# Example of how to integrate PPO with gSDE 📚

## 🔖🦄 Modify the Policy Network

The policy network should output not only the parameters of the action distribution (e.g., mean and possibly variance for Gaussian actions) but also parameters for the state-dependent noise.

In [None]:
import torch
import torch.nn as nn
import torch.distributions as distributions

class PolicyNetwork(nn.Module):
    def __init__(self, state_dim, action_dim):
        super(PolicyNetwork, self).__init__()
        self.fc = nn.Linear(state_dim, 64)
        self.mu = nn.Linear(64, action_dim)  # Mean of the action distribution
        self.log_std = nn.Parameter(torch.zeros(action_dim))  # Log standard deviation for Gaussian
        self.state_dependent_noise = nn.Linear(state_dim, action_dim)  # Additional layer for state-dependent noise

    def forward(self, state):
        x = torch.relu(self.fc(state))
        mu = self.mu(x)
        std = torch.exp(self.log_std)
        noise = self.state_dependent_noise(state)
        return mu, std, noise


## 🔖 🏮 Implement State-Dependent Noise:

Introduce a mechanism to generate noise based on the current state. This could involve an additional network or a module within the policy network that computes noise parameters (e.g., a noise covariance matrix).


In [None]:
def sample_action(mu, std, noise, epsilon):
    # Sample noise from standard normal distribution
    noise_sample = epsilon * noise
    # Apply state-dependent noise to the action
    action = mu + std * noise_sample
    return action


## 🔖 ✨ Action Sampling with gSDE:

Modify the action sampling process to incorporate the state-dependent noise. This means that for each state, you generate noise based on the state and add it to the action mean before sampling the final action.

In [None]:
def get_action(policy_network, state):
    mu, std, noise = policy_network(state)
    epsilon = torch.randn_like(mu)  # Standard normal noise
    action = sample_action(mu, std, noise, epsilon)
    return action


## 🔖🍥  Adapt the PPO Update:

Ensure that the PPO update rules (the clipped surrogate objective) are applied to the new action sampling method. The PPO algorithm's core remains the same, but it now works with actions sampled using gSDE.

In [None]:
def ppo_update(policy_network, optimizer, states, actions, log_probs, returns, advantages, epsilon=0.2, beta=0.01):
    mu, std, noise = policy_network(states)
    new_log_probs = distributions.Normal(mu + noise, std).log_prob(actions).sum(axis=-1)
    ratio = torch.exp(new_log_probs - log_probs)

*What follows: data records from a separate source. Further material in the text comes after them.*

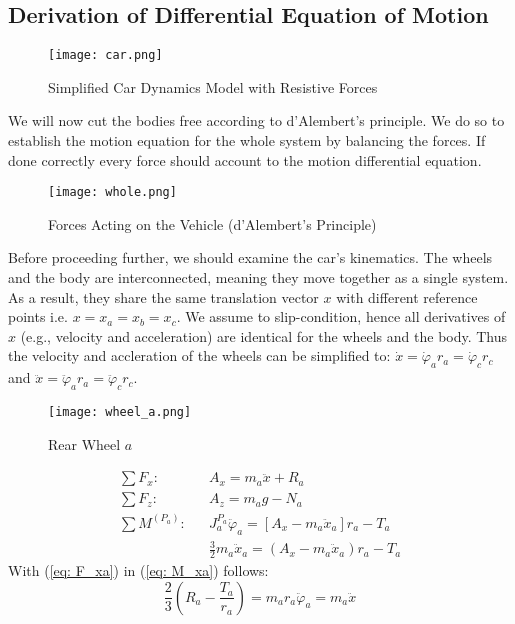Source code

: \subsection*{Derivation of Differential Equation of Motion}
\begin{figure}[H]
	\begin{center}
		\texttt{[image: car.png]}
	\end{center}
	\caption{Simplified Car Dynamics Model with Resistive Forces}
\end{figure}
We will now cut the bodies free according to d'Alembert's principle. We do so to establish the motion equation for the whole system by balancing the forces. If done correctly every force should account to the motion differential equation.
\begin{figure}[H]
	\begin{center}
		\texttt{[image: whole.png]}
	\end{center}
	\caption{Forces Acting on the Vehicle (d'Alembert's Principle)}
\end{figure}
Before proceeding further, we should examine the car's kinematics. The wheels and the body are interconnected, meaning they move together as a single system. As a result, they share the same translation vector $x$ with different reference points i.e. $x=x_a=x_b=x_c$. We assume to slip-condition, hence all derivatives of $x$ (e.g., velocity and acceleration) are identical for the wheels and the body. Thus the velocity and accleration of the wheels can be simplified to: $\dot x = \dot\varphi_ar_a = \dot\varphi_cr_c$ and $\ddot x = \ddot\varphi_ar_a = \ddot\varphi_cr_c$.
\begin{multicols}{2}
	\begin{figure}[H]
		\begin{center}
			\texttt{[image: wheel\_a.png]}	
		\end{center}
		\caption{Rear Wheel $a$}
	\end{figure}
	\begin{align} \label{eq: F_xa}
     	\sum F_x:&& A_x = m_a\ddot x+R_a\\ \label{eq: F_za}
    	\sum F_z: && A_z = m_a g - N_a \\ \nonumber
	    \sum M^{\left(P_a\right)}: &&
    	J_a^{P_a}\ddot\varphi_a = \left[A_x-m_a\ddot x_a \right]r_a-T_a\\ \label{eq: M_xa}
    	&& \frac{3}{2}m_a\ddot x_a = (A_x-m_a\ddot x_a)r_a - T_a
	\end{align}
	With (\ref{eq: F_xa}) in (\ref{eq: M_xa}) follows: %
	\begin{equation}
	    \frac{2}{3}\left(R_a - \frac{T_a}{r_a} \right) = m_a r_a\ddot \varphi_a = m_a\ddot x
    	\label{eq: m1x1}
	\end{equation}
\end{multicols}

    # PPO objective with clipping
    surrogate1 = ratio * advantages
    surrogate2 = torch.clamp(ratio, 1 - epsilon, 1 + epsilon) * advantages
    policy_loss = -torch.min(surrogate1, surrogate2).mean()

    # Entropy bonus to encourage exploration
    entropy = distributions.Normal(mu, std).entropy().mean()
    loss = policy_loss - beta * entropy

    optimizer.zero_grad()
    loss.backward()
    optimizer.step()